Course Outline
Course Outline
Course Description
One of the Canadian former ice hockey players, Wayne Gretzky, said this once “I skate where the puck is going
to be, not where it has been.” As someone can guess, a major component of this course deals with predictive
analytics, i.e., how to convert a business objective to a prediction problem, what tools and techniques are around
for prediction, and how to evaluate a prediction model. In addition to the predictive analytics, the course focuses
on tools meant for discovering structure in the data (read extract insights from the data) that help businesses in
making decisions and driving strategies.
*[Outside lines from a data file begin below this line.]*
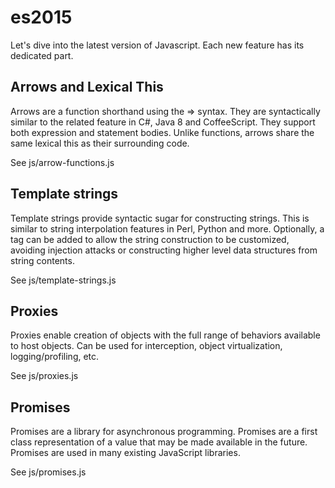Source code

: # es2015
Let's dive into the latest version of Javascript.
Each new feature has its dedicated part.

## Arrows and Lexical This
Arrows are a function shorthand using the => syntax. They are syntactically similar to the related feature in C#, Java 8 and CoffeeScript. They support both expression and statement bodies. Unlike functions, arrows share the same lexical this as their surrounding code.

See js/arrow-functions.js

## Template strings
Template strings provide syntactic sugar for constructing strings. This is similar to string interpolation features in Perl, Python and more. Optionally, a tag can be added to allow the string construction to be customized, avoiding injection attacks or constructing higher level data structures from string contents.

See js/template-strings.js

## Proxies
Proxies enable creation of objects with the full range of behaviors available to host objects. Can be used for interception, object virtualization, logging/profiling, etc.

See js/proxies.js

## Promises
Promises are a library for asynchronous programming. Promises are a first class representation of a value that may be made available in the future. Promises are used in many existing JavaScript libraries.

See js/promises.js
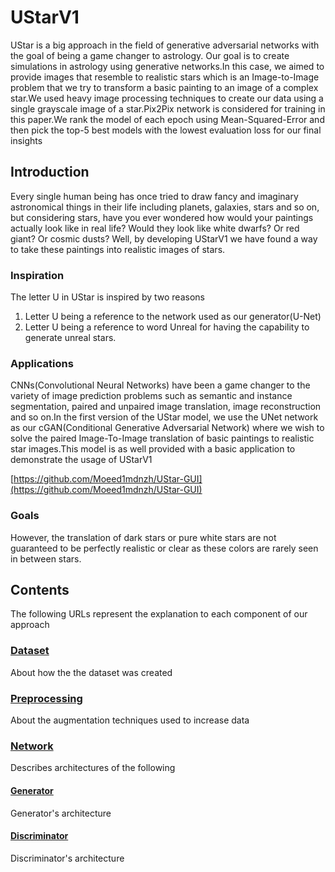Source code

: # UStarV1
UStar is a big approach in the field of generative adversarial networks with the goal of being a game changer to astrology.
Our goal is to create simulations in astrology using generative networks.In this case, we
aimed to provide images that resemble to realistic stars which is an Image-to-Image problem
that we try to transform a basic painting to an image of a complex star.We used heavy image
processing techniques to create our data using a single grayscale image of a star.Pix2Pix
network is considered for training in this paper.We rank the model of each epoch using
Mean-Squared-Error and then pick the top-5 best models with the lowest evaluation loss for
our final insights
## Introduction
Every single human being has once tried to draw fancy and imaginary astronomical things in
their life including planets, galaxies, stars and so on, but considering stars, have you ever
wondered how would your paintings actually look like in real life? Would they look like white
dwarfs? Or red giant? Or cosmic dusts? Well, by developing UStarV1 we have found a way
to take these paintings into realistic images of stars.
### Inspiration
The letter U in UStar is inspired by two reasons
1. Letter U being a reference to the network used as our generator(U-Net)
2. Letter U being a reference to word Unreal for having the capability to generate
unreal stars.

### Applications
CNNs(Convolutional Neural Networks) have been a game changer to the variety of image
prediction problems such as semantic and instance segmentation, paired and unpaired
image translation, image reconstruction and so on.In the first version of the UStar
model, we use the UNet network as our cGAN(Conditional Generative Adversarial Network) where we wish to solve the paired Image-To-Image translation of basic paintings to
realistic star images.This model is as well provided with a basic application to demonstrate
the usage of UStarV1

[https://github.com/Moeed1mdnzh/UStar-GUI](https://github.com/Moeed1mdnzh/UStar-GUI)

### Goals
However, the translation of dark stars or pure white stars are not guaranteed to be perfectly
realistic or clear as these colors are rarely seen in between stars.
## Contents
The following URLs represent the explanation to each component of our approach
### [Dataset](https://github.com/Moeed1mdnzh/UStarV1/tree/master/data)
About how the the dataset was created
### [Preprocessing](https://github.com/Moeed1mdnzh/UStarV1/tree/master/utilities)
About the augmentation techniques used to increase data
### [Network](https://github.com/Moeed1mdnzh/UStarV1/tree/master/UNet)
Describes architectures of the following
#### [Generator](https://github.com/Moeed1mdnzh/UStarV1/tree/master/UNet/generator)
Generator's architecture
#### [Discriminator](https://github.com/Moeed1mdnzh/UStarV1/tree/master/UNet/Discriminator)
Discriminator's architecture




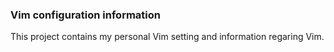 ### Vim configuration information
This project contains my personal Vim setting and information regaring Vim.


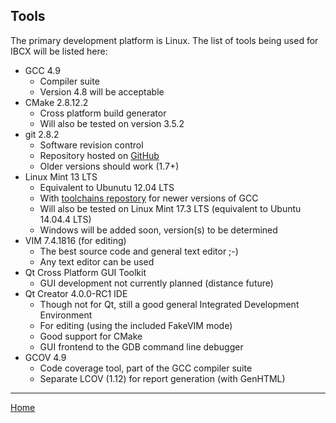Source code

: ## Tools
The primary development platform is Linux.  The list of tools being used for IBCX will be listed here:
* GCC 4.9
  * Compiler suite
  * Version 4.8 will be acceptable
* CMake 2.8.12.2
  * Cross platform build generator
  * Will also be tested on version 3.5.2
* git 2.8.2
  * Software revision control
  * Repository hosted on [GitHub](https://github.com/thunder422/ibcx)
  * Older versions should work (1.7+)
* Linux Mint 13 LTS
  * Equivalent to Ubunutu 12.04 LTS
  * With [toolchains repostory](http://ppa.launchpad.net/ubuntu-toolchain-r/test/ubuntu/) for newer versions of GCC
  * Will also be tested on Linux Mint 17.3 LTS (equivalent to Ubuntu 14.04.4 LTS)
  * Windows will be added soon, version(s) to be determined
* VIM 7.4.1816 (for editing)
  * The best source code and general text editor ;-)
  * Any text editor can be used
* Qt Cross Platform GUI Toolkit
  * GUI development not currently planned (distance future)
* Qt Creator 4.0.0-RC1 IDE
  * Though not for Qt, still a good general Integrated Development Environment
  * For editing (using the included FakeVIM mode)
  * Good support for CMake
  * GUI frontend to the GDB command line debugger
* GCOV 4.9
  * Code coverage tool, part of the GCC compiler suite
  * Separate LCOV (1.12) for report generation (with GenHTML)

---

[Home](../README.md)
The course also touches upon some very powerful visualization
techniques, again meant to discover insights from the data.
Analytics is being used in almost every areas, e.g., FMCG, apparel industry, finance sector, consulting,
education, healthcare, and what not. The widespread proliferation of IT influenced economic activity leaves
behind a rich trail of micro-level data. Yet, most organizations are data rich but information poor. Emerging
technologies such as RFID, weblogs, social networks, website usage tracking and vast amounts of online
information (such as product ratings and bid histories) have the potential to reveal a lot about consumer, supplier
and competitor preferences to those that have the ears (read data-mining capabilities) to listen. The questions that
can be addressed using analytics are plenty: How can mobile companies use their customer database to predict
customer churn or to personalize SMS messages for improving customer service? How can financial institutions
use past loan data to predict the chance of defaulting for a new loan applicant? How can Bollywood use data on
movies to predict the next box-office hit? How can charities use data from a campaign in one location to target
the right people in another location? And how can politicians use databases of supporters to segment and best
target each audience? So, the knowledge acquired in this course will benefit not only those who plan careers in
pure-play analytics but also those who plan to work in applied fields like targeted marketing, predictive modeling,
strategic consulting, risk management, etc. The bottom line is - the analytics is going to give students an edge in
whatever areas they are going to work for.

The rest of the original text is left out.